To find the magnitude of dilation, we can use the formula for dilation about the origin. The formula states that the coordinates of a point $P (x, y)$ after dilation by a factor of $k$ will be $P^{'} (k x, k y)$ .

We can find the dilation factor $k$ by comparing the coordinates of corresponding points in the original polygon and the dilated polygon. Let's take one pair of corresponding points.
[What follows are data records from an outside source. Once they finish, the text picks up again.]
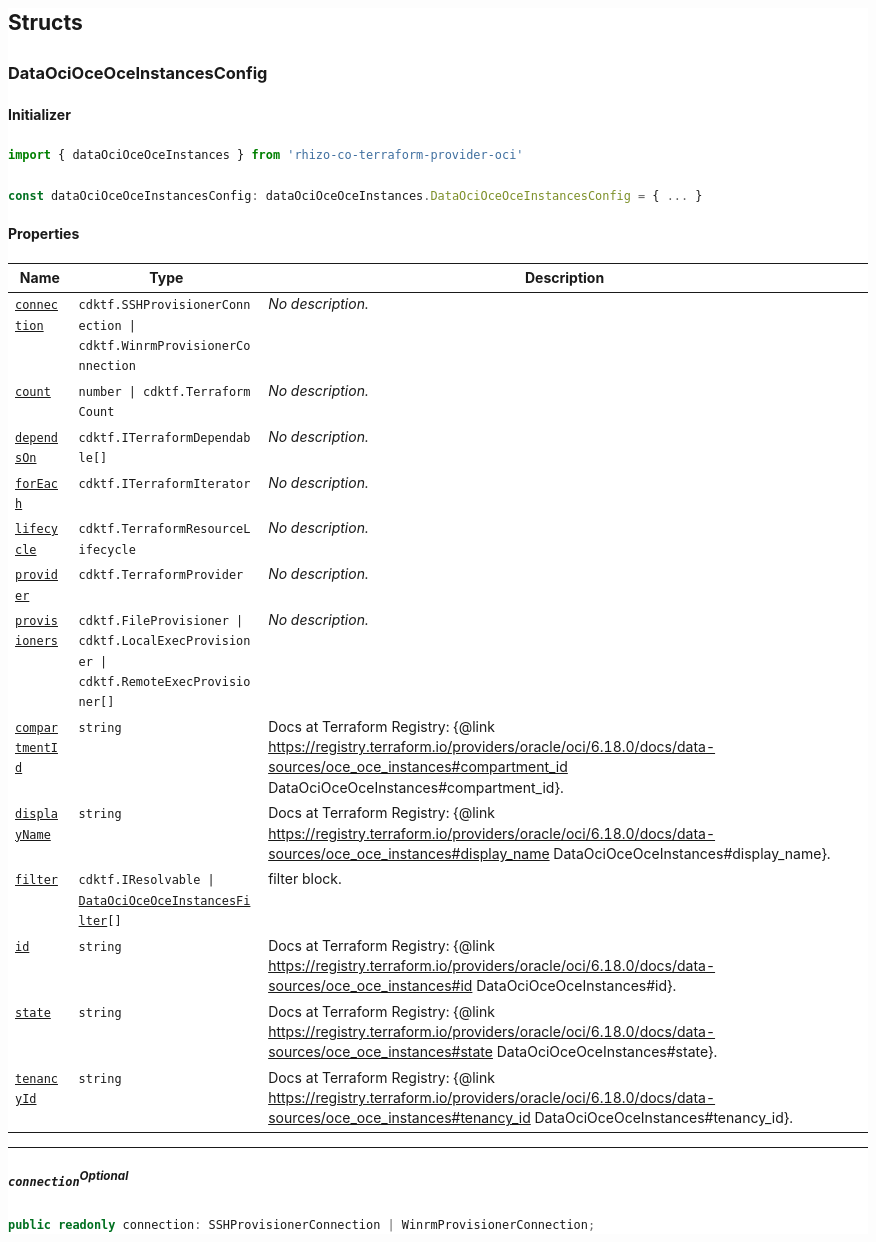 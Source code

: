
## Structs <a name="Structs" id="Structs"></a>

### DataOciOceOceInstancesConfig <a name="DataOciOceOceInstancesConfig" id="rhizo-co-terraform-provider-oci.dataOciOceOceInstances.DataOciOceOceInstancesConfig"></a>

#### Initializer <a name="Initializer" id="rhizo-co-terraform-provider-oci.dataOciOceOceInstances.DataOciOceOceInstancesConfig.Initializer"></a>

```typescript
import { dataOciOceOceInstances } from 'rhizo-co-terraform-provider-oci'

const dataOciOceOceInstancesConfig: dataOciOceOceInstances.DataOciOceOceInstancesConfig = { ... }
```

#### Properties <a name="Properties" id="Properties"></a>

| **Name** | **Type** | **Description** |
| --- | --- | --- |
| <code><a href="#rhizo-co-terraform-provider-oci.dataOciOceOceInstances.DataOciOceOceInstancesConfig.property.connection">connection</a></code> | <code>cdktf.SSHProvisionerConnection \| cdktf.WinrmProvisionerConnection</code> | *No description.* |
| <code><a href="#rhizo-co-terraform-provider-oci.dataOciOceOceInstances.DataOciOceOceInstancesConfig.property.count">count</a></code> | <code>number \| cdktf.TerraformCount</code> | *No description.* |
| <code><a href="#rhizo-co-terraform-provider-oci.dataOciOceOceInstances.DataOciOceOceInstancesConfig.property.dependsOn">dependsOn</a></code> | <code>cdktf.ITerraformDependable[]</code> | *No description.* |
| <code><a href="#rhizo-co-terraform-provider-oci.dataOciOceOceInstances.DataOciOceOceInstancesConfig.property.forEach">forEach</a></code> | <code>cdktf.ITerraformIterator</code> | *No description.* |
| <code><a href="#rhizo-co-terraform-provider-oci.dataOciOceOceInstances.DataOciOceOceInstancesConfig.property.lifecycle">lifecycle</a></code> | <code>cdktf.TerraformResourceLifecycle</code> | *No description.* |
| <code><a href="#rhizo-co-terraform-provider-oci.dataOciOceOceInstances.DataOciOceOceInstancesConfig.property.provider">provider</a></code> | <code>cdktf.TerraformProvider</code> | *No description.* |
| <code><a href="#rhizo-co-terraform-provider-oci.dataOciOceOceInstances.DataOciOceOceInstancesConfig.property.provisioners">provisioners</a></code> | <code>cdktf.FileProvisioner \| cdktf.LocalExecProvisioner \| cdktf.RemoteExecProvisioner[]</code> | *No description.* |
| <code><a href="#rhizo-co-terraform-provider-oci.dataOciOceOceInstances.DataOciOceOceInstancesConfig.property.compartmentId">compartmentId</a></code> | <code>string</code> | Docs at Terraform Registry: {@link https://registry.terraform.io/providers/oracle/oci/6.18.0/docs/data-sources/oce_oce_instances#compartment_id DataOciOceOceInstances#compartment_id}. |
| <code><a href="#rhizo-co-terraform-provider-oci.dataOciOceOceInstances.DataOciOceOceInstancesConfig.property.displayName">displayName</a></code> | <code>string</code> | Docs at Terraform Registry: {@link https://registry.terraform.io/providers/oracle/oci/6.18.0/docs/data-sources/oce_oce_instances#display_name DataOciOceOceInstances#display_name}. |
| <code><a href="#rhizo-co-terraform-provider-oci.dataOciOceOceInstances.DataOciOceOceInstancesConfig.property.filter">filter</a></code> | <code>cdktf.IResolvable \| <a href="#rhizo-co-terraform-provider-oci.dataOciOceOceInstances.DataOciOceOceInstancesFilter">DataOciOceOceInstancesFilter</a>[]</code> | filter block. |
| <code><a href="#rhizo-co-terraform-provider-oci.dataOciOceOceInstances.DataOciOceOceInstancesConfig.property.id">id</a></code> | <code>string</code> | Docs at Terraform Registry: {@link https://registry.terraform.io/providers/oracle/oci/6.18.0/docs/data-sources/oce_oce_instances#id DataOciOceOceInstances#id}. |
| <code><a href="#rhizo-co-terraform-provider-oci.dataOciOceOceInstances.DataOciOceOceInstancesConfig.property.state">state</a></code> | <code>string</code> | Docs at Terraform Registry: {@link https://registry.terraform.io/providers/oracle/oci/6.18.0/docs/data-sources/oce_oce_instances#state DataOciOceOceInstances#state}. |
| <code><a href="#rhizo-co-terraform-provider-oci.dataOciOceOceInstances.DataOciOceOceInstancesConfig.property.tenancyId">tenancyId</a></code> | <code>string</code> | Docs at Terraform Registry: {@link https://registry.terraform.io/providers/oracle/oci/6.18.0/docs/data-sources/oce_oce_instances#tenancy_id DataOciOceOceInstances#tenancy_id}. |

---

##### `connection`<sup>Optional</sup> <a name="connection" id="rhizo-co-terraform-provider-oci.dataOciOceOceInstances.DataOciOceOceInstancesConfig.property.connection"></a>

```typescript
public readonly connection: SSHProvisionerConnection | WinrmProvisionerConnection;
```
Using points $A$ and $A^{'}$ :

Original point $A$ : $(- 1, - 1)$
Dilated point $A^{'}$ : $(- 2, - 2)$

Now we calculate the dilation factor $k$ :

$A^{'} = k \cdot A$ $(- 2, - 2) = k \cdot (- 1, - 1)$

This gives us the equations:

$- 2 = k \cdot (- 1)$
$- 2 = k \cdot (- 1)$

From either equation, we can solve for $k$ :

$k = \frac{- 2}{- 1} = 2$

Now we can confirm this dilation factor with another pair of corresponding points, say points $B$ and $B^{'}$ :

Original point $B$ : $(- 1, 1)$
Dilated point $B^{'}$ : $(- 2, 2)$

Calculating $k$ again:

$(- 2, 2) = k \cdot (- 1, 1)$

This gives us:

$- 2 = k \cdot (- 1)$ leads to $k = 2$
$2 = k \cdot 1$ also leads to $k = 2$

Since the dilation factor is consistent across multiple points, we conclude that the magnitude of dilation is

c. 2.